- What is expected
For the records below, print the lines from the line with "aus dem Stromnetz bezieht." through the line with "qwen3-32b-v1|eng_first & qwen3-32b-v1|sw_first" exactly as written; include both end lines and exclude the rest.

******

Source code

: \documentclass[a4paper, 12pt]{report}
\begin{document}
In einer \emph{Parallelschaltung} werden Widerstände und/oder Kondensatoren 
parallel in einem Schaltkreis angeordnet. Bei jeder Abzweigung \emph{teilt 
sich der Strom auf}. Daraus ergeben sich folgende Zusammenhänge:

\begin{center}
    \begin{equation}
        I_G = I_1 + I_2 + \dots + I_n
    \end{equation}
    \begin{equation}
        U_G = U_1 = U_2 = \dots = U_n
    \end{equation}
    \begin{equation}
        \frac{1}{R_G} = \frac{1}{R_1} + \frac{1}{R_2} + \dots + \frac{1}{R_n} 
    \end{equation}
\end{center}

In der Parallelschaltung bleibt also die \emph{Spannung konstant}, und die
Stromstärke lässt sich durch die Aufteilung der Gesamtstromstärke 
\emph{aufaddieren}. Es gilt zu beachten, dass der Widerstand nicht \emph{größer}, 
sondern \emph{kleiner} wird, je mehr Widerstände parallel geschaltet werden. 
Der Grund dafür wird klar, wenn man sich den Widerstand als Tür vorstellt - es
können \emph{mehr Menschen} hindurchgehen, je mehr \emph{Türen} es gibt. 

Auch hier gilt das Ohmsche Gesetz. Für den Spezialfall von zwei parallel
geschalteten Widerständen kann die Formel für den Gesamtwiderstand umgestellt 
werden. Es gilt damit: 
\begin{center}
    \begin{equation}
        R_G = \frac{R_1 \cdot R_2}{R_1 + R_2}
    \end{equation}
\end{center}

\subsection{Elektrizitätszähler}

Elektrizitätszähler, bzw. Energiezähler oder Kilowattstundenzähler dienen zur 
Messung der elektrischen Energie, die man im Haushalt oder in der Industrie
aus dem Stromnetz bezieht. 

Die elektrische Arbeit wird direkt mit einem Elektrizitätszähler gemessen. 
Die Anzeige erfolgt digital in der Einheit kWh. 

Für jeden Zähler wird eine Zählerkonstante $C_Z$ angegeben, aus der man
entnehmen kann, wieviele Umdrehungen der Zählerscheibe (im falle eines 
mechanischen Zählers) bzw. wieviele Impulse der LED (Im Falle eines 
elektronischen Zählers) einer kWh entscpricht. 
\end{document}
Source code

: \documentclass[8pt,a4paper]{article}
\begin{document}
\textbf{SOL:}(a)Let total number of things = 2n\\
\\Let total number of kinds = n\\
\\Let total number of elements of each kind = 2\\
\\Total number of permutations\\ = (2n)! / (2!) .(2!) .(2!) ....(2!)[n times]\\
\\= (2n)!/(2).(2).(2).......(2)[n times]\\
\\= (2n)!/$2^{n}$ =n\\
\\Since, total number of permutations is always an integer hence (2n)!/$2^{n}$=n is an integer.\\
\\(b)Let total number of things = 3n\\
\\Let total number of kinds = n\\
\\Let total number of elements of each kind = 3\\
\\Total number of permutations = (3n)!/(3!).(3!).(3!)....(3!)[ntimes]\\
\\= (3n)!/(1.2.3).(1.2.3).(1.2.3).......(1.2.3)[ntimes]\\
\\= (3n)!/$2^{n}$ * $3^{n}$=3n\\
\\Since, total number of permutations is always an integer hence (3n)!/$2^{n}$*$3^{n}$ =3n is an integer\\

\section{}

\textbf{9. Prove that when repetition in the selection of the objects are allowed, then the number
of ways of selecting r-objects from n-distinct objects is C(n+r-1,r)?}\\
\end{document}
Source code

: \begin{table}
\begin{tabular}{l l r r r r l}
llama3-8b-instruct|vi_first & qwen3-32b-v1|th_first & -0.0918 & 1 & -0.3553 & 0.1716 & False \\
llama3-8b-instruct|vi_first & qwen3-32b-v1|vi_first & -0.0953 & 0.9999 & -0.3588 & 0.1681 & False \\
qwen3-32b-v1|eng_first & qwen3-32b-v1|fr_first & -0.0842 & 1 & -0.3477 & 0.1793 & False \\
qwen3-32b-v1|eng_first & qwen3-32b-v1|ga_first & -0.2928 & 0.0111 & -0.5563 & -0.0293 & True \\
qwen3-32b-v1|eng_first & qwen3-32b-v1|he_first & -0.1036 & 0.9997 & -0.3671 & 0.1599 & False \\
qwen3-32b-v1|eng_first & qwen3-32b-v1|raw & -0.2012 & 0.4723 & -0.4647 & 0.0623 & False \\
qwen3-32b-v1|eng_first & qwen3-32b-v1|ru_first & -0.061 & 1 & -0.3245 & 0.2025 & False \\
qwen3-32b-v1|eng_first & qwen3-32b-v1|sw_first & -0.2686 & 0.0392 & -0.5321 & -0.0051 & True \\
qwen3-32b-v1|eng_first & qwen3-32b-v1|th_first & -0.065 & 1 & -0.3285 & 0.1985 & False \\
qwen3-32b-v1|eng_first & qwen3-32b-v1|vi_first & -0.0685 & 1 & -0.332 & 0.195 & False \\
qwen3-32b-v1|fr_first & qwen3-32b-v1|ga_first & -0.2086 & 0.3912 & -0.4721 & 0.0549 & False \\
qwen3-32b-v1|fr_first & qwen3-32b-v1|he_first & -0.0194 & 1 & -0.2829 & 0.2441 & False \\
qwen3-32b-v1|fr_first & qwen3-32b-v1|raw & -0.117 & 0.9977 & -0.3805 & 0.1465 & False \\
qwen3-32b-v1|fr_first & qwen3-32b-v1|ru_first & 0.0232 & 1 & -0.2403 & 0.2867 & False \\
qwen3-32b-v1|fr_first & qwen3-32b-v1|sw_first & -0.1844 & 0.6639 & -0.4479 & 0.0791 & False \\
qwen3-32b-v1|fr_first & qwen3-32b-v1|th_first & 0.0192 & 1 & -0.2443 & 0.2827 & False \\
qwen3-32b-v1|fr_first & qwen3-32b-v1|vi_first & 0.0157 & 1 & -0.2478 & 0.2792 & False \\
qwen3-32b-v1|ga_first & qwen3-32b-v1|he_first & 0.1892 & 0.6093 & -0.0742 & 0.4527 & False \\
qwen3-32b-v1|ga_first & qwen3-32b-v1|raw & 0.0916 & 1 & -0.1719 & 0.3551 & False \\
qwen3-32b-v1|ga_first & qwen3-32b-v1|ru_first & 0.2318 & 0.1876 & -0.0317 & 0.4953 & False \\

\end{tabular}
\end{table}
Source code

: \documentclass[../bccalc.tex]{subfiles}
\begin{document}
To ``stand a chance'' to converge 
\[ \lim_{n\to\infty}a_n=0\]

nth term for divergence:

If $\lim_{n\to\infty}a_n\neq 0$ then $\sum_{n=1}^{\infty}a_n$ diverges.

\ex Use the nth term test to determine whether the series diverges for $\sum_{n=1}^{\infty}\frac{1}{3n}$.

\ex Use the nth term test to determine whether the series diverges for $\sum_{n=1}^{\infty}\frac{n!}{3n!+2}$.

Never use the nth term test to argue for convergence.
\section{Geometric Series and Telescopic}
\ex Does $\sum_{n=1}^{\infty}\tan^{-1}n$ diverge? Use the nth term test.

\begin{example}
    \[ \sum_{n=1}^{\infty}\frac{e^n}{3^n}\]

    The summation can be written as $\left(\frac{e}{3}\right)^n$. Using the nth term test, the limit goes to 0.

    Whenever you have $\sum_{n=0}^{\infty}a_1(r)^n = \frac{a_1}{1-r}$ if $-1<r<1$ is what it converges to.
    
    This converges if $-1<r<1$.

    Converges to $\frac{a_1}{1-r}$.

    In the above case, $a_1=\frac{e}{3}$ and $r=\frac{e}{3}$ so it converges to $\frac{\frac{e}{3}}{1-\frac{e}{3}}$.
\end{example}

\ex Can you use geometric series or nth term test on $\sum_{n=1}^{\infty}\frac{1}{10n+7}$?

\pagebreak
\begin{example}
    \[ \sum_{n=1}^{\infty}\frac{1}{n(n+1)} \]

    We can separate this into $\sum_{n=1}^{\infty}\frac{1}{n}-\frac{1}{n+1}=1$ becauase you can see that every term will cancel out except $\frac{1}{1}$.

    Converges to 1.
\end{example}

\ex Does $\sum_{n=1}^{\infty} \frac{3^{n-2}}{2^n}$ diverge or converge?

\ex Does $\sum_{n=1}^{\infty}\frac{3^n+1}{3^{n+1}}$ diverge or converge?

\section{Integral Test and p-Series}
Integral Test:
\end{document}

******

- Problem solution
aus dem Stromnetz bezieht. 

Die elektrische Arbeit wird direkt mit einem Elektrizitätszähler gemessen. 
Die Anzeige erfolgt digital in der Einheit kWh. 

Für jeden Zähler wird eine Zählerkonstante $C_Z$ angegeben, aus der man
entnehmen kann, wieviele Umdrehungen der Zählerscheibe (im falle eines 
mechanischen Zählers) bzw. wieviele Impulse der LED (Im Falle eines 
elektronischen Zählers) einer kWh entscpricht. 
\end{document}
Source code

: \documentclass[8pt,a4paper]{article}
\begin{document}
\textbf{SOL:}(a)Let total number of things = 2n\\
\\Let total number of kinds = n\\
\\Let total number of elements of each kind = 2\\
\\Total number of permutations\\ = (2n)! / (2!) .(2!) .(2!) ....(2!)[n times]\\
\\= (2n)!/(2).(2).(2).......(2)[n times]\\
\\= (2n)!/$2^{n}$ =n\\
\\Since, total number of permutations is always an integer hence (2n)!/$2^{n}$=n is an integer.\\
\\(b)Let total number of things = 3n\\
\\Let total number of kinds = n\\
\\Let total number of elements of each kind = 3\\
\\Total number of permutations = (3n)!/(3!).(3!).(3!)....(3!)[ntimes]\\
\\= (3n)!/(1.2.3).(1.2.3).(1.2.3).......(1.2.3)[ntimes]\\
\\= (3n)!/$2^{n}$ * $3^{n}$=3n\\
\\Since, total number of permutations is always an integer hence (3n)!/$2^{n}$*$3^{n}$ =3n is an integer\\

\section{}

\textbf{9. Prove that when repetition in the selection of the objects are allowed, then the number
of ways of selecting r-objects from n-distinct objects is C(n+r-1,r)?}\\
\end{document}
Source code

: \begin{table}
\begin{tabular}{l l r r r r l}
llama3-8b-instruct|vi_first & qwen3-32b-v1|th_first & -0.0918 & 1 & -0.3553 & 0.1716 & False \\
llama3-8b-instruct|vi_first & qwen3-32b-v1|vi_first & -0.0953 & 0.9999 & -0.3588 & 0.1681 & False \\
qwen3-32b-v1|eng_first & qwen3-32b-v1|fr_first & -0.0842 & 1 & -0.3477 & 0.1793 & False \\
qwen3-32b-v1|eng_first & qwen3-32b-v1|ga_first & -0.2928 & 0.0111 & -0.5563 & -0.0293 & True \\
qwen3-32b-v1|eng_first & qwen3-32b-v1|he_first & -0.1036 & 0.9997 & -0.3671 & 0.1599 & False \\
qwen3-32b-v1|eng_first & qwen3-32b-v1|raw & -0.2012 & 0.4723 & -0.4647 & 0.0623 & False \\
qwen3-32b-v1|eng_first & qwen3-32b-v1|ru_first & -0.061 & 1 & -0.3245 & 0.2025 & False \\
qwen3-32b-v1|eng_first & qwen3-32b-v1|sw_first & -0.2686 & 0.0392 & -0.5321 & -0.0051 & True \\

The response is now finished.